The hostile political climate of the 1950s strengthened, rather than weakened, Ross's leftist commitments. Willing to stand up to opponents verbally, she was defiant when FBI agents questioned her at her home, and she led her local in a protest vigil outside the home of Julius and Ethel Rosenberg on the night they were executed. After marrying Max Ross in 1963, an attorney for the Massachusetts Bay Transportation Authority, she moved from Brooklyn to Brighton, Mass., and carried on in her political work with a new circle of associates. Blunt and uncompromising, she was deeply concerned about the plight of working people in America as well as the impact of American militarism abroad, and became a recognized opponent of U.S. interventionism in Vietnam and elsewhere.
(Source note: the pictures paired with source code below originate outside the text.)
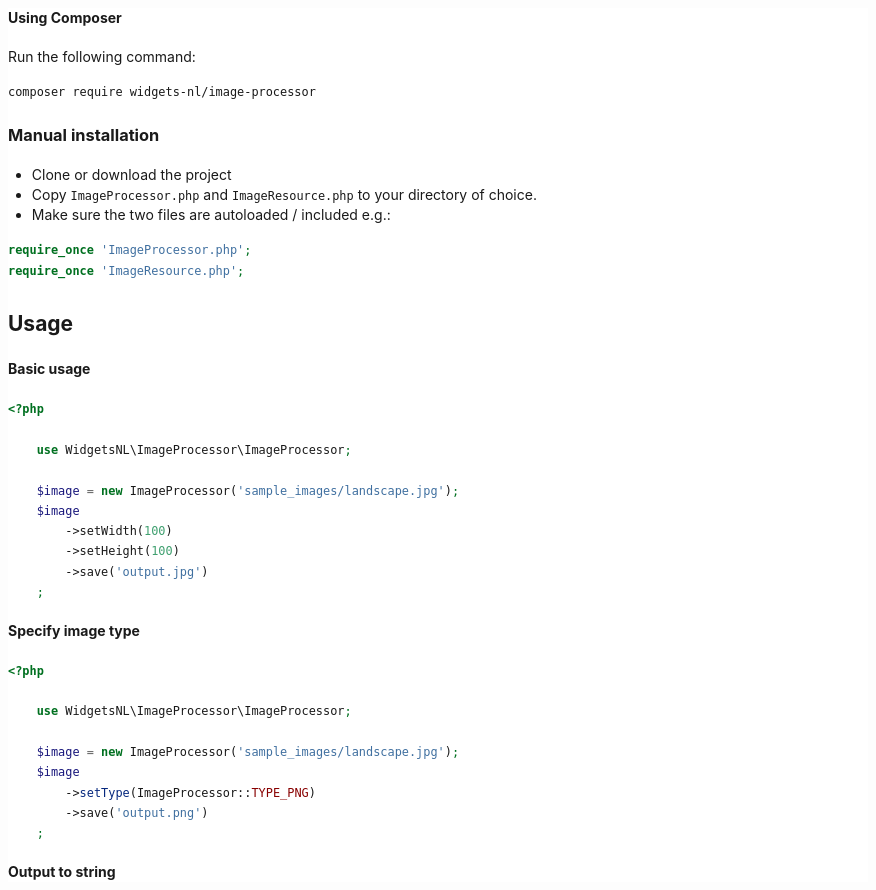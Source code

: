 <a name="installation-composer"></a>
#### Using Composer
Run the following command:
```
composer require widgets-nl/image-processor
```

<a name="installation-manual"></a>
### Manual installation
- Clone or download the project
- Copy `ImageProcessor.php` and `ImageResource.php` to your directory of choice.
- Make sure the two files are autoloaded / included e.g.:

```php
require_once 'ImageProcessor.php';
require_once 'ImageResource.php';
```

<a name="usage"></a>
## Usage

<a name="usage-basic"></a>
#### Basic usage

```php
<?php

    use WidgetsNL\ImageProcessor\ImageProcessor;
    
    $image = new ImageProcessor('sample_images/landscape.jpg');
    $image
        ->setWidth(100)
        ->setHeight(100)
        ->save('output.jpg')
    ;
```

<a name="usage-type"></a>
#### Specify image type

```php
<?php

    use WidgetsNL\ImageProcessor\ImageProcessor;
    
    $image = new ImageProcessor('sample_images/landscape.jpg');
    $image
        ->setType(ImageProcessor::TYPE_PNG)
        ->save('output.png')
    ;
```

<a name="usage-output-raw"></a>
#### Output to string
Always bustling, Ross's apartment in Brighton was a center for a variety of radical and left-oriented groups, ranging from the Communist Party to the Rainbow Coalition. By the early 1970s, she was widely known in the region as one of the key figures in establishing the Center for Marxist Education in Central Square, Cambridge, and for her entry into formal politics. Most famously, Ross announced in 1974 that she would oppose the popular twelve-term Congressman Tip O'Neill for his seat in the 8th District. Aware that the odds were long, Ross nevertheless garnered 6,400 votes that year (vs. 107,000 for O'Neill), leading her to run again in 1978 on a platform of reducing military spending in favor of funds for cities, youth employment, and services for the elderly: "We are paying through the nose for this military might. We are trading guns for butter." In her last run for office in 1984, Ross received 15,668 votes, nearly eight percent of the total cast.
Unflagging in her beliefs to the end, Ross died in Brighton, Mass., on August 5, 2007, aged 94.